Yoksa dünyada âmâ olan ahirette âmâ olacak. Şahsen ben olmak
istemiyorum. Takdir-i İlâhî bu yöntem aklıma geldi. Madem millet
negatif telkinlerle yoldan çıkıyor. Bu oluyorsa, âyet koysak, Kur’ân
koysak, olur mu olur, ilk olarak oğlum Emir’de denedim. Nurun alâ
nur. Celcelutiye zaten benim miracımdır. “Şeyhiniz var mı?” diyorlar.
“Var: Celcelutiye ve işaret ettiği manalar” diyorum. Oradaki şifreli
harfler olsa dedim ve yaptığım çalışmalar içine bu kayıt tekniğini
ekledim. Ve biiznillah oldu. Bütün kerâmet bu dualardadır. Allah
himmetlerini üstümüzden eksik etmesin.
Zihin, egodan dolayı karmaşık şeyleri sever. Ama aslında hayatın
sırrı kolaylık ilkesiyle açılıyor. Zorlaştıran biziz. Zanlarımız...

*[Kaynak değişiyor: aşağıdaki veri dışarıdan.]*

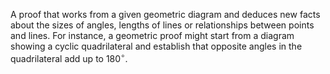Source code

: A proof that works from a given geometric diagram and deduces new facts
about the sizes of angles, lengths of lines or relationships between
points and lines. For instance, a geometric proof might start from a
diagram showing a cyclic quadrilateral and establish that opposite
angles in the quadrilateral add up to $180^{\circ}$.
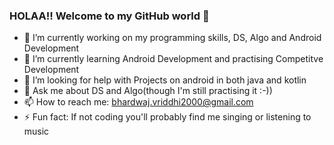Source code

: ### HOLAA!! Welcome to my GitHub world 👋 

- 🔭 I’m currently working on my programming skills, DS, Algo and Android Development
- 🌱 I’m currently learning Android Development and practising Competitve Development
- 🤔 I’m looking for help with Projects on android in both java and kotlin
- 💬 Ask me about DS and Algo(though I'm still practising it :-))
- 📫 How to reach me: bhardwaj.vriddhi2000@gmail.com
- ⚡ Fun fact: If not coding you'll probably find me singing or listening to music
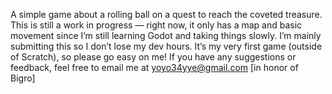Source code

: A simple game about a rolling ball on a quest to reach the coveted treasure. This is still a work in progress — right now, it only has a map and basic movement since I’m still learning Godot and taking things slowly. I’m mainly submitting this so I don’t lose my dev hours. It’s my very first game (outside of Scratch), so please go easy on me! If you have any suggestions or feedback, feel free to email me at yoyo34yye@gmail.com [in honor of Bigro] 
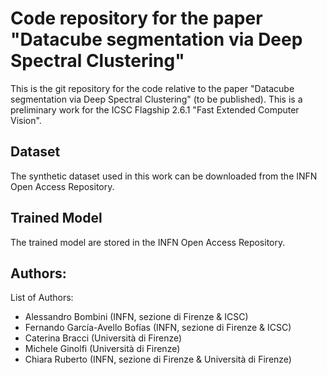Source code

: # Code repository for the paper "Datacube segmentation via Deep Spectral Clustering"

This is the git repository for the code relative to the paper "Datacube segmentation via Deep Spectral Clustering" (to be published). 
This is a preliminary work for the ICSC Flagship 2.6.1 "Fast Extended Computer Vision". 

## Dataset
The synthetic dataset used in this work can be downloaded from the INFN Open Access Repository. 

## Trained Model
The trained model are stored in the INFN Open Access Repository. 

## Authors:
List of Authors:
- Alessandro Bombini (INFN, sezione di Firenze & ICSC)
- Fernando García-Avello Bofías (INFN, sezione di Firenze & ICSC)
- Caterina Bracci (Università di Firenze)
- Michele Ginolfi (Università di Firenze)
- Chiara Ruberto  (INFN, sezione di Firenze & Università di Firenze)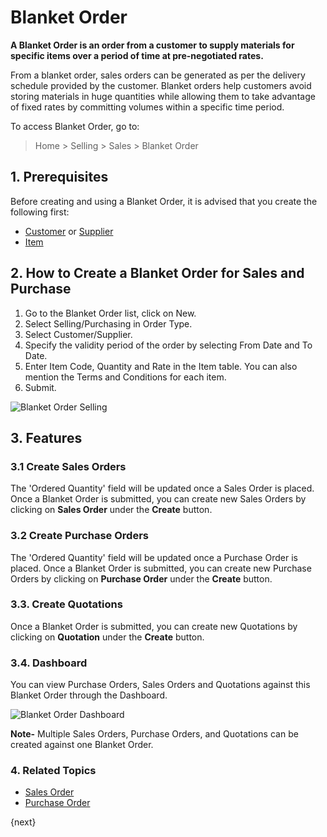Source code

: <!-- add-breadcrumbs -->
# Blanket Order

**A Blanket Order is an order from a customer to supply materials for specific items over a period of time at pre-negotiated rates.**

From a blanket order, sales orders can be generated as per the delivery schedule provided by the customer. Blanket orders help customers avoid storing materials in huge quantities while allowing them to take advantage of fixed rates by committing volumes within a specific time period.

To access Blanket Order, go to:
> Home > Selling > Sales > Blanket Order

## 1. Prerequisites
Before creating and using a Blanket Order, it is advised that you create the following first:

* [Customer](/docs/user/manual/en/CRM/customer) or [Supplier](/docs/user/manual/en/buying/supplier)
* [Item](/docs/user/manual/en/stock/item)

## 2. How to Create a Blanket Order for Sales and Purchase

1. Go to the Blanket Order list, click on New.
1. Select Selling/Purchasing in Order Type.
1. Select Customer/Supplier.
1. Specify the validity period of the order by selecting From Date and To Date.
1. Enter Item Code, Quantity and Rate in the Item table. You can also mention the Terms and Conditions for each item.
1. Submit.

<img class="screenshot" alt="Blanket Order Selling" src="{{docs_base_url}}/assets/img/selling/blanket-order-selling.gif">

## 3. Features

### 3.1 Create Sales Orders

The 'Ordered Quantity' field will be updated once a Sales Order is placed. Once a Blanket Order is submitted, you can create new Sales Orders by clicking on **Sales Order** under the **Create** button.

### 3.2 Create Purchase Orders

The 'Ordered Quantity' field will be updated once a Purchase Order is placed. Once a Blanket Order is submitted, you can create new Purchase Orders by clicking on **Purchase Order** under the **Create** button.

### 3.3. Create Quotations

Once a Blanket Order is submitted, you can create new Quotations by clicking on **Quotation** under the **Create** button.

### 3.4. Dashboard

You can view Purchase Orders, Sales Orders and Quotations against this Blanket Order through the Dashboard.

<img class="screenshot" alt="Blanket Order Dashboard" src="{{docs_base_url}}/assets/img/selling/blanket_order_dashboard.png">

**Note-** Multiple Sales Orders, Purchase Orders, and Quotations can be created against one Blanket Order.


### 4. Related Topics
* [Sales Order](/docs/user/manual/en/selling/sales-order)
* [Purchase Order](/docs/user/manual/en/buying/purchase-order)

{next}
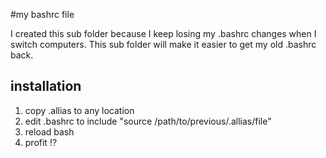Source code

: #my bashrc file

I created this sub folder because I keep losing my .bashrc changes when I switch computers.
This sub folder will make it easier to get my old .bashrc back.


## installation
1. copy .allias to any location
2. edit .bashrc to include "source /path/to/previous/.allias/file"
3. reload bash
4. profit !?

Daha önce kimsenin aklına gelmedi mi?


Aslında bu çok yeni bir şey değil. Yani bu teknik zaten var. Dünyada
kullanılıyor. Ve sonuçlar alınıyor. Benim yaptığım tek farklı şey, insan
telkinleri yerine İlâhî telkinleri koymak. Sadece bu.

Nasıl dinlemeliyiz?
Dinlemek için özel bir şey yapmanıza gerek yok. Normal günlük
yaşantınıza devam ediyorsunuz. Özel olarak başında oturmaya ve
herhangi bir ritüel yapmaya gerek yok. Siz sadece müziği
dinliyorsunuz. Müzik altındaki telkinler bilinç altına akıyor. O âyetler
veya dualar, telkinler bilinçaltı düzeyde işlemleri gerçekleştirirken,
sizde dönüşüm işlemleri başlıyor. İş yaparken, uyurken, yemek yerken,
arabada... Hiç fark etmez. Orada basitçe normal görüntüde siz güzel
bir müzik dinliyorsunuz?! Ama aslında altında hazine var.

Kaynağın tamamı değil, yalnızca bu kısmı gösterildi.